EXERCISE DETAILS: In the data below, find every line with the word "practicalcondition" and copy it out.

....

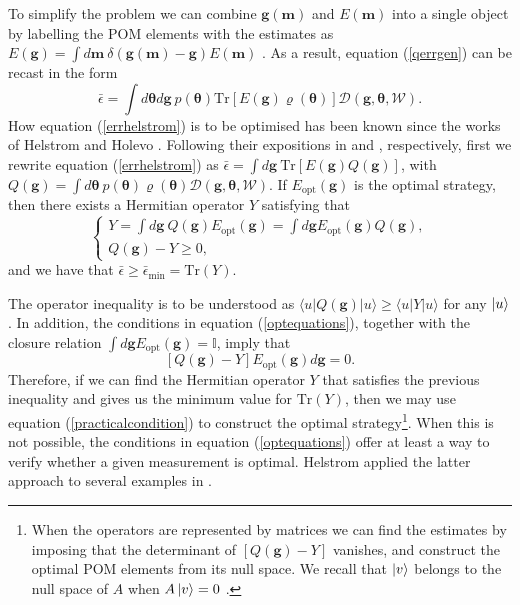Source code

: To simplify the problem we can combine $\boldsymbol{g}(\boldsymbol{m})$ and $E(\boldsymbol{m})$ into a single object by labelling the POM elements with the estimates as $E(\boldsymbol{g}) = \int d\boldsymbol{m}~\delta\left(\boldsymbol{g}(\boldsymbol{m})-\boldsymbol{g}\right) E(\boldsymbol{m})$ \cite{rafal2015}. As a result, equation (\ref{qerrgen}) can be recast in the form
\begin{equation}
\bar{\epsilon} = \int d\boldsymbol{\theta} d\boldsymbol{g} ~p(\boldsymbol{\theta})\mathrm{Tr}\left[E(\boldsymbol{g})\varrho(\boldsymbol{\theta})\right]\mathcal{D}(\boldsymbol{g},\boldsymbol{\theta}, \mathcal{W}).
\label{errhelstrom} 
\end{equation} 
How equation (\ref{errhelstrom}) is to be optimised has been known since the works of Helstrom \cite{helstrom1976, helstrom1974} and Holevo \cite{holevo1973b, holevo1973}. Following their expositions in \cite{helstrom1976} and \cite{holevo1973b}, respectively, first we rewrite equation (\ref{errhelstrom}) as $\bar{\epsilon} = \int  d\boldsymbol{g} ~\mathrm{Tr}\left[E(\boldsymbol{g})Q(\boldsymbol{g})\right]$, with $Q(\boldsymbol{g}) = \int d\boldsymbol{\theta}  ~p(\boldsymbol{\theta})\varrho(\boldsymbol{\theta})\mathcal{D}(\boldsymbol{g},\boldsymbol{\theta}, \mathcal{W})$. If $E_\mathrm{opt}(\boldsymbol{g})$ is the optimal strategy, then there exists a Hermitian operator $Y$ satisfying that 
\begin{equation}
\begin{cases}
Y = \int d\boldsymbol{g} ~Q(\boldsymbol{g}) E_\mathrm{opt}(\boldsymbol{g}) = \int d\boldsymbol{g} E_\mathrm{opt}(\boldsymbol{g}) Q(\boldsymbol{g}), \\
Q(\boldsymbol{g}) - Y \geqslant 0,
\end{cases}
\label{optequations}
\end{equation}
and we have that $\bar{\epsilon} \geqslant \bar{\epsilon}_{\mathrm{min}} = \mathrm{Tr}(Y)$.

The operator inequality is to be understood as $\langle u| Q(\boldsymbol{g}) |u \rangle \geqslant \langle u| Y |u \rangle $ for any $\ket{u}$. In addition, the conditions in equation (\ref{optequations}), together with the closure relation $\int d\boldsymbol{g} E_\mathrm{opt}(\boldsymbol{g}) = \mathbb{I}$, imply that 
\begin{equation}
\left[Q(\boldsymbol{g}) - Y \right]E_\mathrm{opt}(\boldsymbol{g})d\boldsymbol{g} = 0.
\label{practicalcondition}
\end{equation}
Therefore, if we can find the Hermitian operator $Y$ that satisfies the previous inequality and gives us the minimum value for $\mathrm{Tr}(Y)$, then we may use equation (\ref{practicalcondition}) to construct the optimal strategy\footnote{When the operators are represented by matrices we can find the estimates by imposing that the determinant of $\left[Q(\boldsymbol{g}) - Y \right]$ vanishes, and construct the optimal POM elements from its null space. We recall that $\ket{v}$ belongs to the null space of $A$ when $A \ket{v} = 0 $ \cite{mathematics2004}.}. When this is not possible, the conditions in equation (\ref{optequations}) offer at least a way to verify whether a given measurement is optimal. Helstrom applied the latter approach to several examples in \cite{helstrom1976}. 

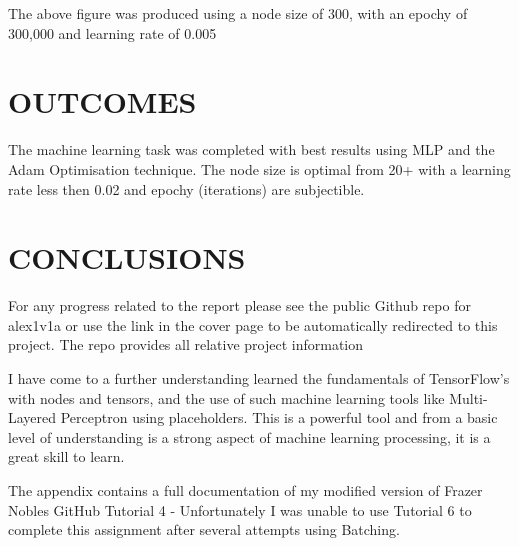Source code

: \documentclass[a4paper, 10pt]{IEEEconf}
\begin{document}
The above figure was produced using a node size of 300, with an epochy of 300,000 and learning rate of 0.005


\section{OUTCOMES}

The machine learning task was completed with best results using MLP and the Adam Optimisation technique. The node size is optimal from 20+ with a learning rate less then 0.02 and epochy (iterations) are subjectible.


\section{CONCLUSIONS}

For any progress related to the report please see the public Github repo for alex1v1a or use the link in the cover page to be automatically redirected to this project. The repo provides all relative project information

I have come to a further understanding learned the fundamentals of TensorFlow's with nodes and tensors, and the use of such machine learning tools like Multi-Layered Perceptron using placeholders. This is a powerful tool and from a basic level of understanding is a strong aspect of machine learning processing, it is a great skill to learn. 

The appendix contains a full documentation of my modified version of Frazer Nobles GitHub Tutorial 4 - Unfortunately I was unable to use Tutorial 6 to complete this assignment after several attempts using Batching.


\nocite{*}



\end{document}

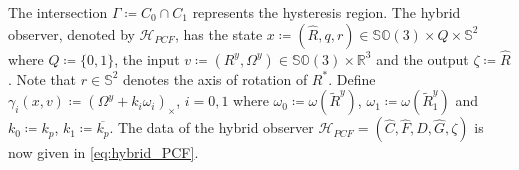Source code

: \documentclass{article}
\newcommand{\SOthree}{\mathbb{SO}(3)}
\newcommand{\sothree}{\mathfrak{so}(3)}
\newcommand{\R}[1]{\mathbb{R}^{#1}}
\newcommand{\Omegay}{\Omega^y}
\newcommand{\Rtilde}{\tilde{R}}
\newcommand{\normSOthree}[1]{{{\vert}#1 {\vert}_I}}
\newcommand{\Rstar}{{R^*}}
\begin{document}


The intersection $\Gamma \coloneqq C_0\cap C_1$ represents the hysteresis region. The hybrid observer, denoted by $\mathcal{H}_{PCF}$, has the state $x \coloneqq (\hat{R}, q, r) \in \SOthree \times Q \times \mathbb{S}^2$ where $Q\coloneqq \{0,1\}$, the input $v \coloneqq (R^y, \Omega^y)\in \SOthree\times \R{3}$ and the output $\zeta \coloneqq \hat{R}$. Note that $r\in\mathbb{S}^2$ denotes the axis of rotation of $\Rstar$. Define $\gamma_i(x, v) \coloneqq (\Omegay + k_i\omega_i)_\times$, $i=0,1$ where $\omega_0 \coloneqq \omega(\Rtilde^y)$, $\omega_1 \coloneqq \omega(\Rtilde_1^y)$ and $k_0 \coloneqq k_p$, $k_1\coloneqq \overline{k_p}$. The data of the hybrid observer $\mathcal{H}_{PCF} = (\hat{C}, \hat{F}, \hat{D}, \hat{G}, \zeta)$ is now given in \eqref{eq:hybrid_PCF}. 
\end{document}

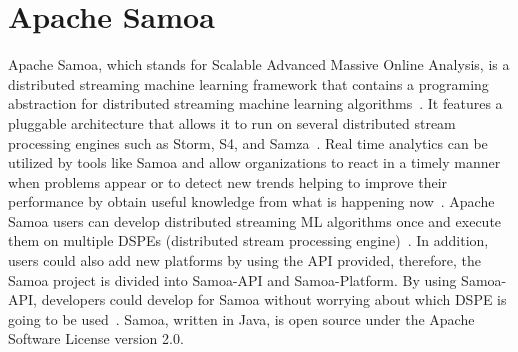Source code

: \section{Apache Samoa}

Apache Samoa, which stands for Scalable Advanced Massive Online
Analysis, is a distributed streaming machine learning framework that
contains a programing abstraction for distributed streaming machine
learning algorithms~\cite{hid-sp18-405-www-samoa}. It features a
pluggable architecture that allows it to run on several distributed
stream processing engines such as Storm, S4, and
Samza~\cite{hid-sp18-405-www-samoa}. Real time analytics can be
utilized by tools like Samoa and allow organizations to react in a
timely manner when problems appear or to detect new trends helping to
improve their performance by obtain useful knowledge from what is
happening now~\cite{hid-sp18-405-bif2015mining-samoa}. Apache Samoa
users can develop distributed streaming ML algorithms once and execute
them on multiple DSPEs (distributed stream processing
engine)~\cite{hid-sp18-405-mor2015samoa-samoa}. In addition, users
could also add new platforms by using the API provided, therefore, the
Samoa project is divided into Samoa-API and Samoa-Platform. By using
Samoa-API, developers could develop for Samoa without worrying about
which DSPE is going to be used~\cite{hid-sp18-405-blog-samoa}. Samoa,
written in Java, is open source under the Apache Software License
version 2.0.

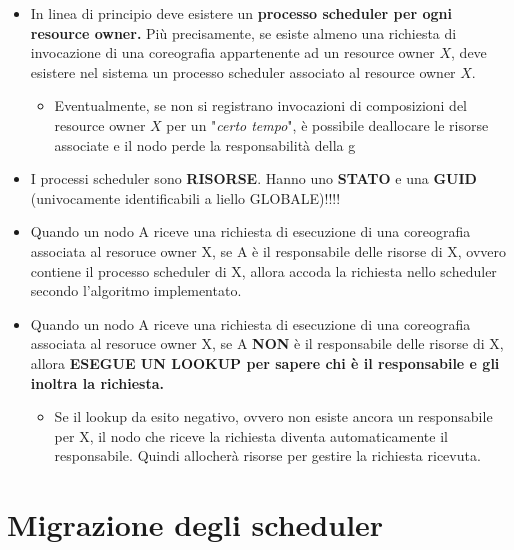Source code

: \documentclass[10pt,a4paper]{article}
\begin{document}
\begin{itemize}
\item In linea di principio deve esistere un \textbf{processo scheduler per ogni resource owner.} Più precisamente, se esiste almeno una richiesta di invocazione di una coreografia appartenente ad un resource owner $X$, deve esistere nel sistema un processo scheduler associato al resource owner $X$.

\begin{itemize}
\item Eventualmente, se non si registrano invocazioni di composizioni del resource owner $X$ per un "\textit{certo tempo}", è possibile deallocare le risorse associate e il nodo perde la responsabilità della g
\end{itemize}

\item I processi scheduler sono \textbf{RISORSE}. Hanno uno \textbf{STATO} e una \textbf{GUID} (univocamente identificabili a liello GLOBALE)!!!!

\item Quando un nodo A riceve una richiesta di esecuzione di una coreografia associata al resoruce owner X, se A è il responsabile delle risorse di X, ovvero contiene il processo scheduler di X, allora accoda la richiesta nello scheduler secondo l'algoritmo implementato.

\item Quando un nodo A riceve una richiesta di esecuzione di una coreografia associata al resoruce owner X, se A \textbf{NON} è il responsabile delle risorse di X, allora \textbf{ESEGUE UN LOOKUP per sapere chi è il responsabile e gli inoltra la richiesta.}

\begin{itemize}
\item Se il lookup da esito negativo, ovvero non esiste ancora un responsabile per X, il nodo che riceve la richiesta diventa automaticamente il responsabile. Quindi allocherà risorse per gestire la richiesta ricevuta.
\end{itemize}

\end{itemize}

\section{Migrazione degli scheduler}
\end{document}
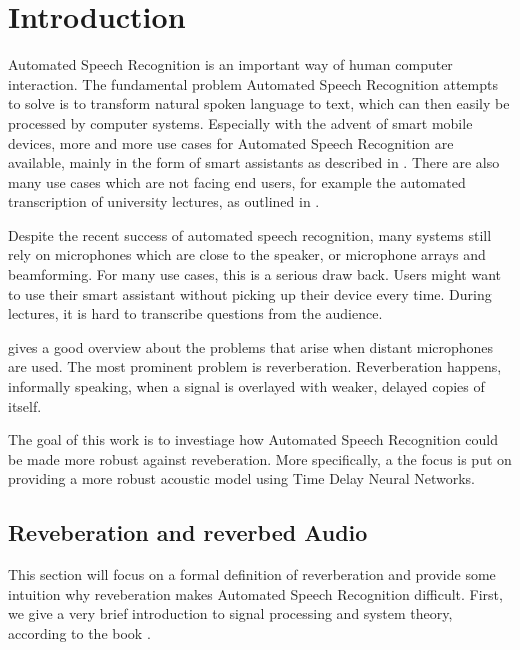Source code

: 
\chapter{Introduction}
\label{ch:Introduction}

Automated Speech Recognition is an important way of human computer interaction. The fundamental problem Automated Speech Recognition attempts to solve is to transform natural spoken language to text, which can then easily be processed by computer systems. Especially with the advent of smart mobile devices, more and more use cases for Automated Speech Recognition are available, mainly in the form of smart assistants as described in \cite{lopez2017alexa}. There are also many use cases which are not facing end users, for example the automated transcription of university lectures, as outlined in \cite{muller2016lecture}.

Despite the recent success of automated speech recognition, many systems still rely on microphones which are close to the speaker, or microphone arrays and beamforming. For many use cases, this is a serious draw back. Users might want to use their smart assistant without picking up their device every time. During lectures, it is hard to transcribe questions from the audience. 

\cite{yoshioka2012making} gives a good overview about the problems that arise when distant microphones are used. The most prominent problem is reverberation. Reverberation happens, informally speaking, when a signal is overlayed with weaker, delayed copies of itself. 

The goal of this work is to investiage how Automated Speech Recognition could be made more robust against reveberation. More specifically, a the focus is put on providing a more robust acoustic model using Time Delay Neural Networks. 

\section{Reveberation and reverbed Audio}

This section will focus on a formal definition of reverberation and provide some intuition why reveberation makes Automated Speech Recognition difficult. First, we give a very brief introduction to signal processing and system theory, according to the book \cite{leon2015signale}.

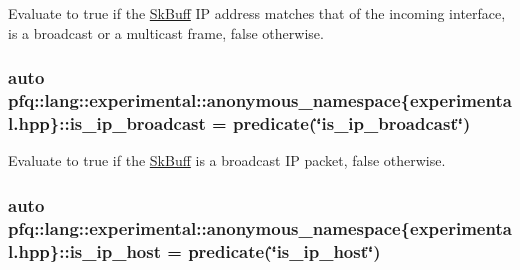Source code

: Evaluate to {\ttfamily true} if the \hyperlink{structpfq_1_1lang_1_1SkBuff}{Sk\+Buff} IP address matches that of the incoming interface, is a broadcast or a multicast frame, {\ttfamily false} otherwise. 

\subsubsection[{\texorpdfstring{is\+\_\+ip\+\_\+broadcast}{is_ip_broadcast}}]{\setlength{\rightskip}{0pt plus 5cm}auto pfq\+::lang\+::experimental\+::anonymous\+\_\+namespace\{experimental.\+hpp\}\+::is\+\_\+ip\+\_\+broadcast = {\bf predicate}(\char`\"{}is\+\_\+ip\+\_\+broadcast\char`\"{})}\hypertarget{namespacepfq_1_1lang_1_1experimental_1_1anonymous__namespace_02experimental_8hpp_03_a2d9128841747bf619fdf6ea411ee35e4}{}\label{namespacepfq_1_1lang_1_1experimental_1_1anonymous__namespace_02experimental_8hpp_03_a2d9128841747bf619fdf6ea411ee35e4}


Evaluate to {\ttfamily true} if the \hyperlink{structpfq_1_1lang_1_1SkBuff}{Sk\+Buff} is a broadcast IP packet, {\ttfamily false} otherwise. 

\subsubsection[{\texorpdfstring{is\+\_\+ip\+\_\+host}{is_ip_host}}]{\setlength{\rightskip}{0pt plus 5cm}auto pfq\+::lang\+::experimental\+::anonymous\+\_\+namespace\{experimental.\+hpp\}\+::is\+\_\+ip\+\_\+host = {\bf predicate}(\char`\"{}is\+\_\+ip\+\_\+host\char`\"{})}\hypertarget{namespacepfq_1_1lang_1_1experimental_1_1anonymous__namespace_02experimental_8hpp_03_a323f07b8b6098198779c19fdf4c95837}{}\label{namespacepfq_1_1lang_1_1experimental_1_1anonymous__namespace_02experimental_8hpp_03_a323f07b8b6098198779c19fdf4c95837}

....

SOLUTION TO THIS PROBLEM:
\label{practicalcondition}
Therefore, if we can find the Hermitian operator $Y$ that satisfies the previous inequality and gives us the minimum value for $\mathrm{Tr}(Y)$, then we may use equation (\ref{practicalcondition}) to construct the optimal strategy\footnote{When the operators are represented by matrices we can find the estimates by imposing that the determinant of $\left[Q(\boldsymbol{g}) - Y \right]$ vanishes, and construct the optimal POM elements from its null space. We recall that $\ket{v}$ belongs to the null space of $A$ when $A \ket{v} = 0 $ \cite{mathematics2004}.}. When this is not possible, the conditions in equation (\ref{optequations}) offer at least a way to verify whether a given measurement is optimal. Helstrom applied the latter approach to several examples in \cite{helstrom1976}. 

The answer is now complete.